Taking the line with "-[] Edit code" as the first and the line with "-[x] Make popovers" as the last, set down exactly every line in that range from the entries below, and no more.

DATA SUPPLIED below:

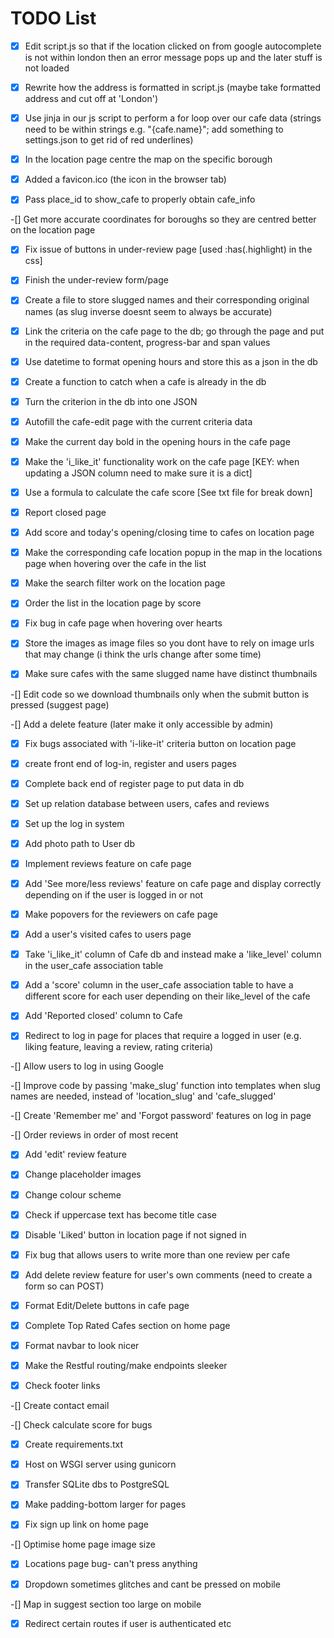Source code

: # TODO List

-[x] Edit script.js so that if the location clicked on from google autocomplete is not within london then an error message pops up and the later stuff is not loaded

-[x] Rewrite how the address is formatted in script.js (maybe take formatted address and cut off at 'London')

-[x] Use jinja in our js script to perform a for loop over our cafe data (strings need to be within strings e.g. "{cafe.name}"; add something to settings.json to get rid of red underlines)

-[x] In the location page centre the map on the specific borough

-[x] Added a favicon.ico (the icon in the browser tab)

-[x] Pass place_id to show_cafe to properly obtain cafe_info

-[] Get more accurate coordinates for boroughs so they are centred better on the location page

-[x] Fix issue of buttons in under-review page [used :has(.highlight) in the css]

-[x] Finish the under-review form/page

-[x] Create a file to store slugged names and their corresponding original names (as slug inverse doesnt seem to always be accurate)

-[x] Link the criteria on the cafe page to the db; go through the page and put in the required data-content, progress-bar and span values

-[x] Use datetime to format opening hours and store this as a json in the db

-[x] Create a function to catch when a cafe is already in the db

-[x] Turn the criterion in the db into one JSON

-[x] Autofill the cafe-edit page with the current criteria data

-[x] Make the current day bold in the opening hours in the cafe page

-[x] Make the 'i_like_it' functionality work on the cafe page [KEY: when updating a JSON column need to make sure it is a dict]

-[x] Use a formula to calculate the cafe score [See txt file for break down]

-[x] Report closed page

-[x] Add score and today's opening/closing time to cafes on location page

-[x] Make the corresponding cafe location popup in the map in the locations page when hovering over the cafe in the list

-[x] Make the search filter work on the location page

-[x] Order the list in the location page by score

-[x] Fix bug in cafe page when hovering over hearts

-[x] Store the images as image files so you dont have to rely on image urls that may change (i think the urls change after some time)

-[x] Make sure cafes with the same slugged name have distinct thumbnails

-[] Edit code so we download thumbnails only when the submit button is pressed (suggest page)

-[] Add a delete feature (later make it only accessible by admin)

-[x] Fix bugs associated with 'i-like-it' criteria button on location page

-[x] create front end of log-in, register and users pages

-[x] Complete back end of register page to put data in db

-[x] Set up relation database between users, cafes and reviews

-[x] Set up the log in system

-[x] Add photo path to User db

-[x] Implement reviews feature on cafe page

-[x] Add 'See more/less reviews' feature on cafe page and display correctly depending on if the user is logged in or not

-[x] Make popovers for the reviewers on cafe page

-[x] Add a user's visited cafes to users page

-[x] Take 'i_like_it' column of Cafe db and instead make a 'like_level' column in the user_cafe association table

-[x] Add a 'score' column in the user_cafe association table to have a different score for each user depending on their like_level of the cafe

-[x] Add 'Reported closed' column to Cafe

-[x] Redirect to log in page for places that require a logged in user (e.g. liking feature, leaving a review, rating criteria)

-[] Allow users to log in using Google

-[] Improve code by passing 'make_slug' function into templates when slug names are needed, instead of 'location_slug' and 'cafe_slugged'

-[] Create 'Remember me' and 'Forgot password' features on log in page

-[] Order reviews in order of most recent

-[x] Add 'edit' review feature

-[x] Change placeholder images

-[x] Change colour scheme

-[x] Check if uppercase text has become title case

-[x] Disable 'Liked' button in location page if not signed in

-[x] Fix bug that allows users to write more than one review per cafe

-[x] Add delete review feature for user's own comments (need to create a form so can POST)

-[x] Format Edit/Delete buttons in cafe page

-[x] Complete Top Rated Cafes section on home page

-[x] Format navbar to look nicer

-[x] Make the Restful routing/make endpoints sleeker

-[x] Check footer links

-[] Create contact email

-[] Check calculate score for bugs

-[x] Create requirements.txt

-[x] Host on WSGI server using gunicorn

-[x] Transfer SQLite dbs to PostgreSQL

-[x] Make padding-bottom larger for pages

-[x] Fix sign up link on home page

-[] Optimise home page image size

-[x] Locations page bug- can't press anything

-[x] Dropdown sometimes glitches and cant be pressed on mobile

-[] Map in suggest section too large on mobile

-[x] Redirect certain routes if user is authenticated etc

End of DATA SUPPLIED.

(TASK ANSWER):
-[] Edit code so we download thumbnails only when the submit button is pressed (suggest page)

-[] Add a delete feature (later make it only accessible by admin)

-[x] Fix bugs associated with 'i-like-it' criteria button on location page

-[x] create front end of log-in, register and users pages

-[x] Complete back end of register page to put data in db

-[x] Set up relation database between users, cafes and reviews

-[x] Set up the log in system

-[x] Add photo path to User db

-[x] Implement reviews feature on cafe page

-[x] Add 'See more/less reviews' feature on cafe page and display correctly depending on if the user is logged in or not

-[x] Make popovers for the reviewers on cafe page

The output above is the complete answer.